1. Clone the Repository

git clone https://github.com/LLmHub-dev/open-computer-use.git
cd open-computer-use

2. Set Up Supabase Database

Create Supabase Project

Go to Supabase and create a new project
Wait for the project to finish setting up
Go to Project Settings → API to get your keys

Run Database Schema

Execute the schema to create all required tables:

# Option A: Using Supabase Dashboard
# 1. Go to SQL Editor in your Supabase dashboard
# 2. Copy contents of supabase/schema.sql
# 3. Paste and run the SQL

# Option B: Using Supabase CLI (recommended)
npm install -g supabase
supabase login
supabase link --project-ref your-project-ref
supabase db push

Or manually run the schema file:

psql -h db.your-project.supabase.co -U postgres -d postgres -f supabase/schema.sql

This creates all necessary tables:

👤 Users & Auth: users, user_preferences, user_keys
💬 Chat System: chats, messages, chat_participants, chat_attachments
🤖 AI Agents: machine_sessions, machine_usage, machine_ai_actions
💳 Billing: user_credits, credit_transactions, stripe_customers, subscription_plans
📊 Projects: projects, user_machines, machine_snapshots

3. Set Up Environment Variables

# Frontend
cp .env.example .env
# Edit .env with your configuration

# Backend
cp backend/.env.example backend/.env
# Edit backend/.env with your configuration

Required Variables

Supabase (Required)

NEXT_PUBLIC_SUPABASE_URL=https://your-project.supabase.co
NEXT_PUBLIC_SUPABASE_ANON_KEY=your-anon-key-from-supabase-dashboard
SUPABASE_SERVICE_ROLE=your-service-role-key-from-supabase-dashboard

Security Keys (Required)

# Generate with: openssl rand -hex 32
ENCRYPTION_KEY=your-generated-32-byte-hex-string
CSRF_SECRET=your-generated-32-byte-hex-string

Google Search API (Required for web search)

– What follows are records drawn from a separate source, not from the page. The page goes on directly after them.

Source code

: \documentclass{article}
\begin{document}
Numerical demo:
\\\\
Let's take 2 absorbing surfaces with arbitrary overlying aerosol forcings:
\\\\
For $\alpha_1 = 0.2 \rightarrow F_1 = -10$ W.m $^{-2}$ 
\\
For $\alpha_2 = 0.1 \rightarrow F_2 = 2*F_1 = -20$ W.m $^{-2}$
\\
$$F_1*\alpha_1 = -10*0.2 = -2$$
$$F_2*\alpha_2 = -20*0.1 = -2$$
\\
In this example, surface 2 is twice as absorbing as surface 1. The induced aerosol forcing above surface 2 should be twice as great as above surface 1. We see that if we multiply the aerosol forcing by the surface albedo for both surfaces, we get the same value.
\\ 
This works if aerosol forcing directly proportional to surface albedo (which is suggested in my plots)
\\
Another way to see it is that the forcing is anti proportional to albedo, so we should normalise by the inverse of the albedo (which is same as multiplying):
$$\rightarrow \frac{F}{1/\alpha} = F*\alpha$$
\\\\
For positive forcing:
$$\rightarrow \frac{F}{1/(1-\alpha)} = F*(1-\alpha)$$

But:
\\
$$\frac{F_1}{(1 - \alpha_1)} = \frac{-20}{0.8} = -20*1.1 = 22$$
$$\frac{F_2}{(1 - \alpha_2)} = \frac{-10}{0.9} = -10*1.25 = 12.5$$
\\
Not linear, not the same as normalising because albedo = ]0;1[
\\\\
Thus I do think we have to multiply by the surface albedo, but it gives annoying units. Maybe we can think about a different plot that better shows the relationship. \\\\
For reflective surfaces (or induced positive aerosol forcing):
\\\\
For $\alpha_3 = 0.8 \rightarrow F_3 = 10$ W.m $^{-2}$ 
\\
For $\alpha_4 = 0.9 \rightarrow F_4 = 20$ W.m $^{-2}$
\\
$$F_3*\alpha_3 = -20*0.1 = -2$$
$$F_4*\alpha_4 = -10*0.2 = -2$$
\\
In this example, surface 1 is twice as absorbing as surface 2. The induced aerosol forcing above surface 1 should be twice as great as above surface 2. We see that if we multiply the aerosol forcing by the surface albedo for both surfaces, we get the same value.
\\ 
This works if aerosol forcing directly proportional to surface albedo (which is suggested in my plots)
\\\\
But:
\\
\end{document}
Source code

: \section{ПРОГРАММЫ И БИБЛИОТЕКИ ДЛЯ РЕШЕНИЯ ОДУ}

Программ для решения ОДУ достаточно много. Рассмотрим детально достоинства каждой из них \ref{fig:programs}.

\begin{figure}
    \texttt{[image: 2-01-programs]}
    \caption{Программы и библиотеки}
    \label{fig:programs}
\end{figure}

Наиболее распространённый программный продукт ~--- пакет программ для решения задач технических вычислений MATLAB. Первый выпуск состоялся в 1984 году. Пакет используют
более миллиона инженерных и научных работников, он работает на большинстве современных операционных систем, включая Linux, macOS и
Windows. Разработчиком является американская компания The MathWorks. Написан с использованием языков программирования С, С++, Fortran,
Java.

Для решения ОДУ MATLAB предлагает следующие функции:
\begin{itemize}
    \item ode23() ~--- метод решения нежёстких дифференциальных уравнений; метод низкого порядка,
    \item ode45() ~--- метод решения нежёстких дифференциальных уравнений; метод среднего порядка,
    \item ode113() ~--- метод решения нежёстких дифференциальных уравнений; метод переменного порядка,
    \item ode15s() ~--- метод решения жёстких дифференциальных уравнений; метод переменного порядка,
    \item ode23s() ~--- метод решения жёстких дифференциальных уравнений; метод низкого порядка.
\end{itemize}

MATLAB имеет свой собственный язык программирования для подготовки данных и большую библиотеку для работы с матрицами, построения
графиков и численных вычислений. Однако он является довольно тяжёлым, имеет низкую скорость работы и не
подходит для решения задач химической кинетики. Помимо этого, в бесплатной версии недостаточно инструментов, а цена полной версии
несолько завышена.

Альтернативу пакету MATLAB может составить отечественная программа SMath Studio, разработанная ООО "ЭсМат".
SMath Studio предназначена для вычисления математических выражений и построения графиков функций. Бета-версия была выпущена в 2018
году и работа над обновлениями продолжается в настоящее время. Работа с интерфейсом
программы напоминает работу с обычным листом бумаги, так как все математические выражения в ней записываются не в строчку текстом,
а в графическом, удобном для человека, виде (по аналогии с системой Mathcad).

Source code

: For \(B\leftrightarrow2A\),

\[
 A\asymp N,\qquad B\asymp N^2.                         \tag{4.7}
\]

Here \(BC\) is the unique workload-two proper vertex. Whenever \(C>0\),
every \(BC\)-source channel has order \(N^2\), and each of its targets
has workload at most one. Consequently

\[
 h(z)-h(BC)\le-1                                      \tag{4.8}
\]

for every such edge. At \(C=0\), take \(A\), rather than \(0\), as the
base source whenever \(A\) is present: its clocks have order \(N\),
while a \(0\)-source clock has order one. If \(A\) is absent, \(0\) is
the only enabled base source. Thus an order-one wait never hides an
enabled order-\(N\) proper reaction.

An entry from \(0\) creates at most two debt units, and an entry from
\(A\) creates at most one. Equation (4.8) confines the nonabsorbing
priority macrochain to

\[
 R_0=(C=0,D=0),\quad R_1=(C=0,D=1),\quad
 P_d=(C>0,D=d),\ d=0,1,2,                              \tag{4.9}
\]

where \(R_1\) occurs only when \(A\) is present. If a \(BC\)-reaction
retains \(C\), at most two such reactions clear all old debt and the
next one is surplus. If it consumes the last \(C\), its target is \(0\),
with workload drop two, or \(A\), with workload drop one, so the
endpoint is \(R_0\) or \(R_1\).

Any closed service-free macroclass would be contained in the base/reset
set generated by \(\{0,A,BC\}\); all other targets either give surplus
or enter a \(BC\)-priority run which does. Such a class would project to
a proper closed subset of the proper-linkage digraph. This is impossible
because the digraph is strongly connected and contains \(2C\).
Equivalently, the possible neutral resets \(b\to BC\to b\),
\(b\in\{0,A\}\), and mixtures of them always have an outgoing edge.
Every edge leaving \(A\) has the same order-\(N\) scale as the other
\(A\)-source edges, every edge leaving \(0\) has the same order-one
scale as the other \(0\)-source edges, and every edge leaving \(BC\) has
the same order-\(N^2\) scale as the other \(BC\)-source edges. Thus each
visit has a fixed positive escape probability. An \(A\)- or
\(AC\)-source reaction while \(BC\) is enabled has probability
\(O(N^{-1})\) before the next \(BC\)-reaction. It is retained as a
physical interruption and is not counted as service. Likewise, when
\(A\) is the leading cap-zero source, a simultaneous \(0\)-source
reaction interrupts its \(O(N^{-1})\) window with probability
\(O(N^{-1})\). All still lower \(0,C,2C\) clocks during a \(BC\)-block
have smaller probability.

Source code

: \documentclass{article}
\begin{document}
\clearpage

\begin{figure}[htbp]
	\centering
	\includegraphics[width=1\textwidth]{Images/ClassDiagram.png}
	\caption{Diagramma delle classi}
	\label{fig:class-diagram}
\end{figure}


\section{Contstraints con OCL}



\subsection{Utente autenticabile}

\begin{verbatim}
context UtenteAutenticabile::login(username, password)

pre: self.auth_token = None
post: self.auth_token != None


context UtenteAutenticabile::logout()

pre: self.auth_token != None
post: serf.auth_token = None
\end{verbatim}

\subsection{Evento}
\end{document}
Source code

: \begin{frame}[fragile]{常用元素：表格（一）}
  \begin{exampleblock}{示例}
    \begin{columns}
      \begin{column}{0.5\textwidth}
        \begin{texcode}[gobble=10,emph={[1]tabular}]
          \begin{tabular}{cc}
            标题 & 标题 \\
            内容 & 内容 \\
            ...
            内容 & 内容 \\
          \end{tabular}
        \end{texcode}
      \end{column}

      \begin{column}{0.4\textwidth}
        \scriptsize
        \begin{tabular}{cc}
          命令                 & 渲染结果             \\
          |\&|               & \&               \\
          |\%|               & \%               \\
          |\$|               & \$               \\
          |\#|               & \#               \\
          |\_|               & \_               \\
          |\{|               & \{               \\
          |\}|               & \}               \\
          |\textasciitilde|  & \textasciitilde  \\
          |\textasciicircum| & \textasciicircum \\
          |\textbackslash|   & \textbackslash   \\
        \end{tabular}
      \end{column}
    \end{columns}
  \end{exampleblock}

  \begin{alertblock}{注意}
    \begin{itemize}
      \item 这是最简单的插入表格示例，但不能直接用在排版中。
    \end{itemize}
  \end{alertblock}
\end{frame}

GOOGLE_SEARCH_KEY=your-google-api-key
GOOGLE_SEARCH_CX=your-custom-search-engine-id

Get these from Google Cloud Console:

Enable Custom Search API
Create API key
Create Custom Search Engine at programmablesearchengine.google.com

AI Provider Keys (Choose at least one)

# OpenAI
OPENAI_API_KEY=sk-...

# Anthropic
ANTHROPIC_API_KEY=sk-ant-...

# Azure OpenAI (Optional)
AZURE_OPENAI_ENDPOINT=https://your-endpoint.openai.azure.com/
AZURE_OPENAI_API_KEY=your-key
AZURE_OPENAI_DEPLOYMENT=your-deployment-name
AZURE_OPENAI_API_VERSION=2024-02-15-preview

Azure Container Instances (Optional - for cloud VM deployment)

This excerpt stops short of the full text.